It is an important plank in the argument of Mr Alun Jones QC, who has appeared for the appellant, that Yarkas has an appeal pending in the Spanish Supreme Court against his Spanish conviction on 26 September 2005 for conspiracy to commit terrorist killing and that his appeal is supported by the prosecution on the basis that the evidence against him on that offence is too weak. His argument, as we understand it, is that if the case against Yarkas on conspiracy to commit terrorist killing cannot stand there is no case against the appellant either. It should be noted, however, that this is not accepted by the Spanish authorities and, even if acquitted of conspiracy to commit terrorist killing, Yarkas would remain convicted of “integration in a terrorist group”. It is also to be observed that the Spanish court has not yet, as we understand it, made a decision on the Yarkas appeal. We shall return to this aspect of the case later.

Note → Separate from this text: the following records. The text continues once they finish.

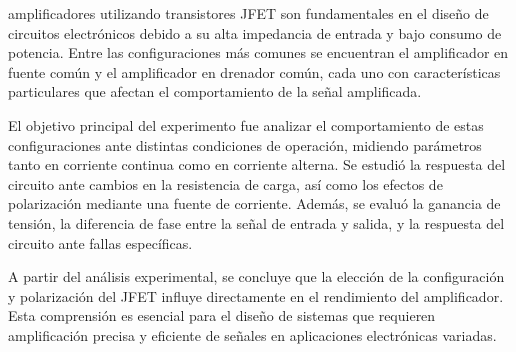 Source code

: \documentclass[journal]{IEEEtran}
\begin{document}
amplificadores utilizando transistores JFET son fundamentales en el diseño de circuitos electrónicos debido a su alta impedancia de entrada y bajo consumo de potencia. Entre las configuraciones más comunes se encuentran el amplificador en fuente común y el amplificador en drenador común, cada uno con características particulares que afectan el comportamiento de la señal amplificada.
\par El objetivo principal del experimento fue analizar el comportamiento de estas configuraciones ante distintas condiciones de operación, midiendo parámetros tanto en corriente continua como en corriente alterna. Se estudió la respuesta del circuito ante cambios en la resistencia de carga, así como los efectos de polarización mediante una fuente de corriente. Además, se evaluó la ganancia de tensión, la diferencia de fase entre la señal de entrada y salida, y la respuesta del circuito ante fallas específicas.
\par A partir del análisis experimental, se concluye que la elección de la configuración y polarización del JFET influye directamente en el rendimiento del amplificador. Esta comprensión es esencial para el diseño de sistemas que requieren amplificación precisa y eficiente de señales en aplicaciones electrónicas variadas.
\end{document}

The appellant’s grounds of appeal are contained under 7 headings. It is convenient to deal first with ground 5, proof of identity.
Proof of Identity
The appellant contends that his identity was not proved as required by s.7 of the 2003 Act. S.7 is headed “Identity of person arrested.” The material parts of the section are as follows:
“(1) This section applies if-
(a) a person arrested under a Part 1 warrant is brought before the appropriate judge under s.4(3),
…..
(2) The judge must decide whether the person brought before him is the person in respect of whom-
(a) the warrant referred to in subsection (1)(a) was issued,
…..
(3) The judge must decide the question in subsection (2) on a balance of probabilities.”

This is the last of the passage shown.